- Born: Florida, U.S.
- Education: University of South Florida (B.A.)
- Occupation: Television journalist
- Employers: WINK-TV; WLTV (1985–1987); WPLG-TV (1987–1990); WABC-TV (1990–1993); WNBC-TV (1993–1995); WFOR-TV (1995–1998); KABC-TV (1998-present);

= Carlos Granda =

American news reporter

Carlos Granda is a reporter for KABC-TV News in Los Angeles.

== Background ==

Carlos Granda holds a Bachelor's degree in Mass Communications and Broadcast Journalism from the University of South Florida. He became interested in journalism after watching Walter Cronkite on the news. When he was a child, Carlos Granda was impressed by how articulate and poised Walter Cronkite was.

== Career ==

Granda began his career in television news at WINK-TV, the CBS affiliate in Fort Myers, Florida where he joined as an associate producer. Later he became a full-time reporter for the station.

Moving to Miami-based WLTV in 1985, Granda covered a number of major events, including Queen Elizabeth's visit to the Bahamas, the centennial of the Statue of Liberty in New York, and the crash of a Delta flight in Dallas.
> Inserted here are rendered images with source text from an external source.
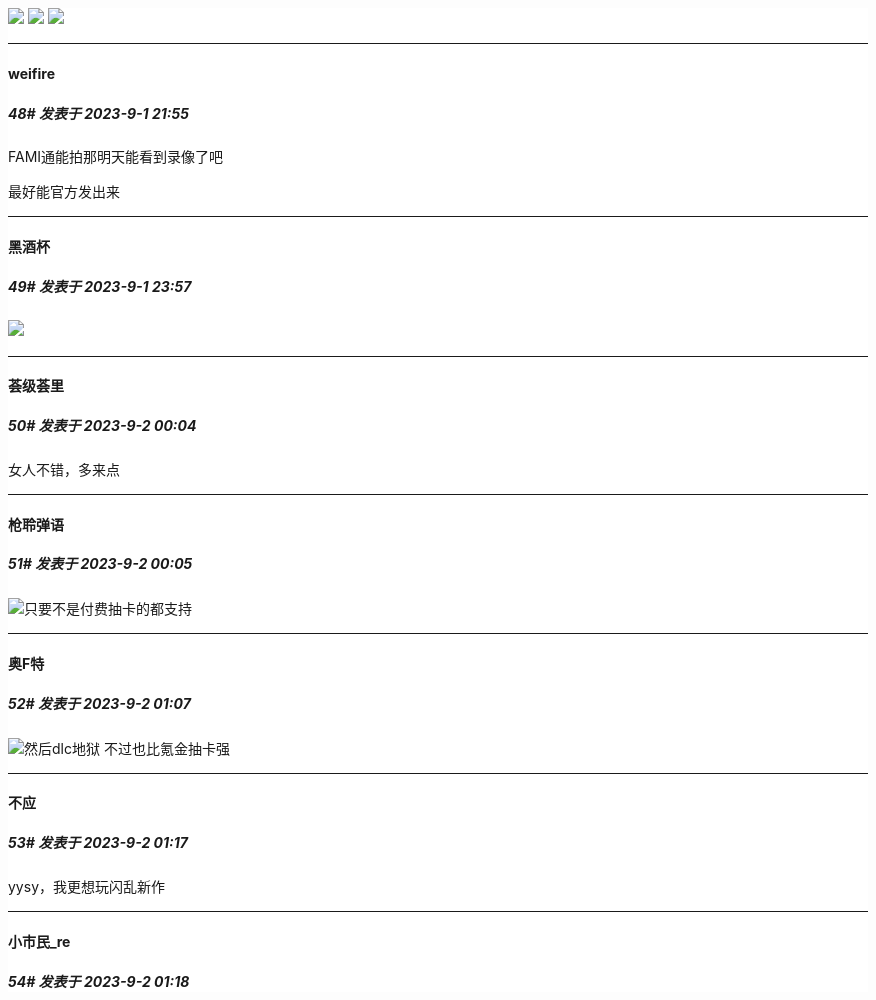 <img src="https://p.sda1.dev/13/73962177085ab80d182dc082b54ca52f/Project-GAMM_Cygames-Artworks_Famitsu_09-01-23_005.jpg" referrerpolicy="no-referrer">
<img src="https://p.sda1.dev/13/f5705fdc6d703c4bc542972d7d8aacc4/Project-GAMM_Cygames-Artworks_Famitsu_09-01-23_006.jpg" referrerpolicy="no-referrer">
<img src="https://p.sda1.dev/13/680536f50b88ba52c96f9206a9425136/Project-GAMM_Cygames-Artworks_Famitsu_09-01-23_007.jpg" referrerpolicy="no-referrer">

*****

####  weifire  
##### 48#       发表于 2023-9-1 21:55

FAMI通能拍那明天能看到录像了吧

最好能官方发出来

*****

####  黑酒杯  
##### 49#       发表于 2023-9-1 23:57

<img src="https://p.sda1.dev/13/eae6b7987ae5016a846605455ce4af0f/IMG_CMP_55749635.jpeg" referrerpolicy="no-referrer">

*****

####  荟级荟里  
##### 50#       发表于 2023-9-2 00:04

女人不错，多来点

*****

####  枪聆弹语  
##### 51#       发表于 2023-9-2 00:05

<img src="https://static.stage1st.com/image/smiley/face2017/067.png" referrerpolicy="no-referrer">只要不是付费抽卡的都支持

*****

####  奥F特  
##### 52#       发表于 2023-9-2 01:07

<img src="https://static.stage1st.com/image/smiley/face2017/067.png" referrerpolicy="no-referrer">然后dlc地狱 不过也比氪金抽卡强

*****

####  不应  
##### 53#       发表于 2023-9-2 01:17

yysy，我更想玩闪乱新作

*****

####  小市民_re  
##### 54#       发表于 2023-9-2 01:18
After two years at WLTV, Granda moved in 1987 to cover Central American issues for ABC's then-Miami affiliate, WPLG-TV.

In 1990, Granda moved to New-York based WABC-TV to work as a general assignment reporter and fill-in anchor for morning edtions of Channel 7 Eyewitness News. Then in late 1993, he moved to WNBC-TV to become the New Jersey correspondent for News 4 New York.

Granda returned to Miami in 1995 to become an anchor at CBS owned-and-operated station WFOR-TV. He joined KABC-TV as a general assignment reporter in April 1998.

At KABC-TV, Granda has covered some of the biggest stories in Southern California. He has reported on the 2000 Democratic and Republican Conventions, the custody dispute pertaining to Elián González, the September 11 attacks on the World Trade Center, and several stories about the Al Qaeda prisoners at the Guantanamo Bay Naval Base in Cuba.

== Awards ==

Granda has been nominated for five Emmy awards. He won an Emmy for his series on the homeless called "My Home is the Street".